Both Good Rules and Bad Rules
There are no rules that fit all situations. (Check the Ten Commandments if you don’t believe this.) Our businesses and our lives are too complex for any simple guidelines to be 100 percent appropriate in all cases. This is not meant as an inducement to break very basic rules, such as core values. It means that when your beloved rule comes smack up against the fact that it’s holding back progress, you should at least be willing to question whether the rule is still appropriate or whether it’s some kind of holdover.
You will not be struck down if you break the rules. (You may be fired, however.) This means that it’s worthwhile to weigh the risk of breaking any particular rule against the payoff of doing so. On the other hand, don’t worry about “getting into trouble” if you’re sure that your rule breaking will help deliver the goods. (See the discussion of permission later in this chapter.)
You don’t have to be “the best” to make up your own rules, although it does help if you are. A certain amount of experience and insight is attributed to those who are the best, and if you are considered the best—at the top of the heap—it gives you a great deal of credibility and insulates you from a lot of backlash. On the other hand, making up your own rules may enable you to be the best.
Rule breakers are not lawbreakers. (Not necessarily, anyway.) Know the difference. If you find that breaking the rules will in fact break the law, and you still plan to break the rules, make sure that you are going to do so for a very good reason. Almost all of the time—unless you are deliberately setting an example or fighting for social change—it would be better to find another way of getting done whatever you are trying to do.

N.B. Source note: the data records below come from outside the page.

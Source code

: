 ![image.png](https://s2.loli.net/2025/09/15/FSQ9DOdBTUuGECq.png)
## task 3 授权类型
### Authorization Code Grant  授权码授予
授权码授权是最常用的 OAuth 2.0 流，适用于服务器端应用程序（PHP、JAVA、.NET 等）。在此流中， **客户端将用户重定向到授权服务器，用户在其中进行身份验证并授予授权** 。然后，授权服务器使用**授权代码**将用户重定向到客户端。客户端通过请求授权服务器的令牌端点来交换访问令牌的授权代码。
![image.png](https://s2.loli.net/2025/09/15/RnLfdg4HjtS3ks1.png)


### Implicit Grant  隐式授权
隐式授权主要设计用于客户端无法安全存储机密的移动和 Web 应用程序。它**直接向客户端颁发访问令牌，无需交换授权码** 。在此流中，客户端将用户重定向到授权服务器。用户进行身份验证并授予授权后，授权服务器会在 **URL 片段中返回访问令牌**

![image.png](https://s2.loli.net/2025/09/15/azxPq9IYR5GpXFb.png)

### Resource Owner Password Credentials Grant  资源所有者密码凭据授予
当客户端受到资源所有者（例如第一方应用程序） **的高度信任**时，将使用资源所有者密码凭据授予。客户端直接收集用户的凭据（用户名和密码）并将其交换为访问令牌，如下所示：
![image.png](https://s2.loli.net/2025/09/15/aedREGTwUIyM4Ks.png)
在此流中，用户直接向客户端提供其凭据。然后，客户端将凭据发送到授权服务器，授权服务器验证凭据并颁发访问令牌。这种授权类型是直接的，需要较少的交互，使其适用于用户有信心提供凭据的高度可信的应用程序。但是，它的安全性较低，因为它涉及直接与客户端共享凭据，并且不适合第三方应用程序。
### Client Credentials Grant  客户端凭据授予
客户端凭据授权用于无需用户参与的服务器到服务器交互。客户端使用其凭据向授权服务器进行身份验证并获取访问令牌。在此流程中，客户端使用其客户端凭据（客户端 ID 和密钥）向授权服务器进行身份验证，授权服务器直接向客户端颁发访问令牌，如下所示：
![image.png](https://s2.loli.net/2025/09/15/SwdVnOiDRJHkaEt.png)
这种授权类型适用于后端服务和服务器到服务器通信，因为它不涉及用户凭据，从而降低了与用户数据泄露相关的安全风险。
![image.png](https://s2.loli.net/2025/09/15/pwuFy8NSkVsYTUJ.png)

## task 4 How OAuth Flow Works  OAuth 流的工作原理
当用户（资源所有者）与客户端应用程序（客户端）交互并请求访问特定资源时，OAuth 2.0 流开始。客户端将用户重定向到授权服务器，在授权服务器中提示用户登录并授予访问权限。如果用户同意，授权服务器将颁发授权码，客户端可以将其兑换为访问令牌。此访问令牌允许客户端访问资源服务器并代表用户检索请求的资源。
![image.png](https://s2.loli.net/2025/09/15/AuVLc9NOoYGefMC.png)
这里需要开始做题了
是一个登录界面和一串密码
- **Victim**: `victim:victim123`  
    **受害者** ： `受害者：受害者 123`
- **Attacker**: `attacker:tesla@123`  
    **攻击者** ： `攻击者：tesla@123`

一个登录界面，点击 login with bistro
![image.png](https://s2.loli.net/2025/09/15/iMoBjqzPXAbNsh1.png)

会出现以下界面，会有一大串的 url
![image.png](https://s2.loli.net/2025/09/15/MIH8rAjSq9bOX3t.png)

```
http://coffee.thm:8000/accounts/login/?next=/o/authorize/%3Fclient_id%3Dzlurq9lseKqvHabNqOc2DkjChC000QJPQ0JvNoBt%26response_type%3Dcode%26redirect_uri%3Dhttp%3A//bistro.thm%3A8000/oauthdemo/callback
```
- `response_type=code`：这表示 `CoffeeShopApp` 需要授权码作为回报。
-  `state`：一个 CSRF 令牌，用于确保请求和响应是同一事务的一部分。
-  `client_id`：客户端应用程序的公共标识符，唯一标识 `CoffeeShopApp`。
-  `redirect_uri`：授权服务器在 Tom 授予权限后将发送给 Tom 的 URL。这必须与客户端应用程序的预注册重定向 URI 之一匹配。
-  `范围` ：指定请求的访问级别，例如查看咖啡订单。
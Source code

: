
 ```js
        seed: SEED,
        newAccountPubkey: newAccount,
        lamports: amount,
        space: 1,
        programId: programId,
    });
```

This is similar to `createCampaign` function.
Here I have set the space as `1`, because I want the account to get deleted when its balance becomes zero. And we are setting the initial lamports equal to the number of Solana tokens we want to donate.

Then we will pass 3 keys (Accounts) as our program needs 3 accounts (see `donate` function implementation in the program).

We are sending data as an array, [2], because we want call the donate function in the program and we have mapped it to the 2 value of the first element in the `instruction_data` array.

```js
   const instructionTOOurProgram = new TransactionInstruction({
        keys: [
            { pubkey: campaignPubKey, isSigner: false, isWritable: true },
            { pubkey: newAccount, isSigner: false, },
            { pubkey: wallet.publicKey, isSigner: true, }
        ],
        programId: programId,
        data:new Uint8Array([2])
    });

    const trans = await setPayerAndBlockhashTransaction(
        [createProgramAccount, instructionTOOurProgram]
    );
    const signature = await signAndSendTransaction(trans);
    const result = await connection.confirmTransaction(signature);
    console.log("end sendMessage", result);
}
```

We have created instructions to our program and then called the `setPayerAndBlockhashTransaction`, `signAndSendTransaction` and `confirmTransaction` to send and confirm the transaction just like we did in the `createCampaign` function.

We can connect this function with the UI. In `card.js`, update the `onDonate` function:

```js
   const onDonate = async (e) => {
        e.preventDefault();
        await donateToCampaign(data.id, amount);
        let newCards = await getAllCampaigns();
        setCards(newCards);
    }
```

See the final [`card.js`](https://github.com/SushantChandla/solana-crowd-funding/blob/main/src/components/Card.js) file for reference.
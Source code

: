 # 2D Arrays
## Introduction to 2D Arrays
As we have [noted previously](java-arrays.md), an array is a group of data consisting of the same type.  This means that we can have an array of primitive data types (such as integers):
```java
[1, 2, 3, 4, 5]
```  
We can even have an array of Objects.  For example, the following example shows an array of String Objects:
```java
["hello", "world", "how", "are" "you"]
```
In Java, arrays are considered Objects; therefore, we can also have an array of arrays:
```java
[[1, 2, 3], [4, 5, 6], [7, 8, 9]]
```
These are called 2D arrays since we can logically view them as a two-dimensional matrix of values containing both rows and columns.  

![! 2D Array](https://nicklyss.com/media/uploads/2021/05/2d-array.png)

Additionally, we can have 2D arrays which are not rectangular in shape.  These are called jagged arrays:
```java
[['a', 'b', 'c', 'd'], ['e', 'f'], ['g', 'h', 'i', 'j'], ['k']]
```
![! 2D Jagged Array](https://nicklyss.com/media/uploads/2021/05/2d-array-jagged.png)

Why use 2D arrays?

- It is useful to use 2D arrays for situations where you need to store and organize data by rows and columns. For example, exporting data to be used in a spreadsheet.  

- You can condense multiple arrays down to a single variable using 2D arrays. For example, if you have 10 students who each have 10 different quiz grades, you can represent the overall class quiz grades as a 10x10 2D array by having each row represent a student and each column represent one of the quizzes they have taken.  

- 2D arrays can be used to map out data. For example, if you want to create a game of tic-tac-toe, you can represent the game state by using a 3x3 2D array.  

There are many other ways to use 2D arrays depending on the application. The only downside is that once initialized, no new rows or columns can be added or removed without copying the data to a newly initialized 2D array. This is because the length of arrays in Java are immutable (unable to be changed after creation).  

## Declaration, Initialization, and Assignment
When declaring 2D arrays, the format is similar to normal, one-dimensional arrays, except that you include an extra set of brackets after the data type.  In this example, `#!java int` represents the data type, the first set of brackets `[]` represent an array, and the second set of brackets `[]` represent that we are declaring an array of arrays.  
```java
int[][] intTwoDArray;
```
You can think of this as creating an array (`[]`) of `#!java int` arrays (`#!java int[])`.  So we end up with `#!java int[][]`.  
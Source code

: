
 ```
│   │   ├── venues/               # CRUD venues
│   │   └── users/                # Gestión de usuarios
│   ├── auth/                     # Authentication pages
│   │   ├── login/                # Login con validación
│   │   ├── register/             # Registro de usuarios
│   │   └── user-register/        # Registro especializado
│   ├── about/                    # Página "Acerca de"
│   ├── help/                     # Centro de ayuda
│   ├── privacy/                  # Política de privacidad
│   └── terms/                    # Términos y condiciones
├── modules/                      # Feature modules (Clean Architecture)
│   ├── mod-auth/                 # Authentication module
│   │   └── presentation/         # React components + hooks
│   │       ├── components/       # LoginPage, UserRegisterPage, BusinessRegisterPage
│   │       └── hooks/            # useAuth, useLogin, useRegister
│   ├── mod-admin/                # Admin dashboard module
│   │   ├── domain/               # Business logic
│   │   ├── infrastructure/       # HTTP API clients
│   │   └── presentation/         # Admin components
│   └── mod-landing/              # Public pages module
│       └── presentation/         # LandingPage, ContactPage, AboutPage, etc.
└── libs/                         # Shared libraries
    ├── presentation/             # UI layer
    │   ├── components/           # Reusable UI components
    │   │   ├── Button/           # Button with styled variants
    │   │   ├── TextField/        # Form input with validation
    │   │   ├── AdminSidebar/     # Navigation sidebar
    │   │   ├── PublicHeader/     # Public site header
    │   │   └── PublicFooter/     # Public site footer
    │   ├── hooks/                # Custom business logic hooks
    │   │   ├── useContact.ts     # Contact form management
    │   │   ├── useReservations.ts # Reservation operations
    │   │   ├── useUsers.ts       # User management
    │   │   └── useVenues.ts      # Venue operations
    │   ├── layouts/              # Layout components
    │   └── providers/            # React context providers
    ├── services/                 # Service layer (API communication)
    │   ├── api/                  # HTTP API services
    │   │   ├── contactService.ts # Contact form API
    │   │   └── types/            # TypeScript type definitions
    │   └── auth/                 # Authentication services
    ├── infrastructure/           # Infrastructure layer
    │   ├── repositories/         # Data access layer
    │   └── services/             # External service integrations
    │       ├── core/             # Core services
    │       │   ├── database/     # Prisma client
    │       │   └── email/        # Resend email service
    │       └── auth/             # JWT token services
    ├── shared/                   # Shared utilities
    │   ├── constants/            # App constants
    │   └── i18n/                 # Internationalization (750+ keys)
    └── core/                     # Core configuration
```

Break rules when your new approach will make you more effective, or when the old rules are simply not effective at all. Otherwise, why are you breaking the rules?
Leaders are typically more comfortable with breaking rules than the people below them are. In fact, that’s a big chunk of what makes them leaders. Encourage your team to question rules that aren’t supporting your organization’s goals. By itself, this will help turn them into leaders.
Knowledge doesn’t make something right. There’s an old saw that if you don’t know that there is a rule, you don’t know enough to break it. This is nonsense and has nothing to do with rule breaking. Understand the situation you are in. Figure out why things aren’t working and base your next actions on what will work. Of course, it helps to understand the prevailing environment, and you may try to avoid wanton rule breaking just for its own sake. Also, stepping on too many toes may be a bad idea in your company, and you may want to see if there are other, less contentious ways to go about achieving your goal. But in the end, if there’s a rule in place and you inadvertently break it, see the next rule.
“It is easier to apologize than to get permission.” Admiral Grace Hopper, the inventor of the COBOL computer programming language, said this. This august woman broke so many rules that it would make your head spin. If you ask for permission first, are told no, and do it anyway, you’re really in trouble. So if you want to get anything important done, make sure not to ask. If you’re certain that you’re right, go ahead and do it. You’ll probably find out more about the penalties later.
The rules for who should and should not break the rules are as follows:
novices do not know the rules; amateurs know the rules, but have trouble
following them; pros know the rules and can begin to bend them as
necessary; and geniuses, who know the rules, break them, create new
rules, and break those as well. Each of these people can break the rules as
necessary. Even novices are allowed to break the rules, as they may have
radically effective propositions based on their innocence.
—Anonymous
Creativity does not have to result in rule breaking. There are all sorts of ways to improve your results inside of the current rules, especially when those rules “make sense” and are working well. But most of the time, creativity does result in rule stretching.
Just because you break the rules doesn’t mean you’re a genius or an innovator. Rule breaking may produce no valuable results whatsoever. On the other hand, breakthroughs never happen without rule breaking. It’s part of the definition.